TASK GOAL
Check each line of the listing below for the string "GetSection", and give only how many lines hold it.

==*==

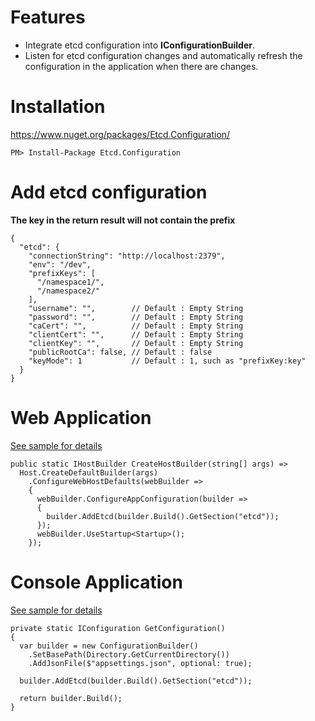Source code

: # Features

* Integrate etcd configuration into **IConfigurationBuilder**.
* Listen for etcd configuration changes and automatically refresh the configuration in the application when there are changes.



# Installation

https://www.nuget.org/packages/Etcd.Configuration/

```
PM> Install-Package Etcd.Configuration
```

# Add etcd configuration

**The key in the return result will not contain the prefix**

```
{
  "etcd": {
    "connectionString": "http://localhost:2379",
    "env": "/dev",
    "prefixKeys": [
      "/namespace1/",
      "/namespace2/"
    ],
    "username": "",        // Default : Empty String
    "password": "",        // Default : Empty String
    "caCert": "",          // Default : Empty String
    "clientCert": "",      // Default : Empty String
    "clientKey": "",       // Default : Empty String
    "publicRootCa": false, // Default : false
    "keyMode": 1           // Default : 1, such as "prefixKey:key"
  }
}
```

# Web Application

[See sample for details](https://github.com/beckjin/Etcd.Configuration/tree/master/samples/Etcd.Configuration.API)

```
public static IHostBuilder CreateHostBuilder(string[] args) =>
  Host.CreateDefaultBuilder(args)
    .ConfigureWebHostDefaults(webBuilder =>
    {
      webBuilder.ConfigureAppConfiguration(builder =>
      {
        builder.AddEtcd(builder.Build().GetSection("etcd")); 
      });
      webBuilder.UseStartup<Startup>();
    });
```

# Console Application

[See sample for details](https://github.com/beckjin/Etcd.Configuration/tree/master/samples/Etcd.Configuration.Console)

```
private static IConfiguration GetConfiguration()
{
  var builder = new ConfigurationBuilder()
    .SetBasePath(Directory.GetCurrentDirectory())
    .AddJsonFile($"appsettings.json", optional: true);

  builder.AddEtcd(builder.Build().GetSection("etcd"));

  return builder.Build();
}
```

==*==

ANSWER AREA
2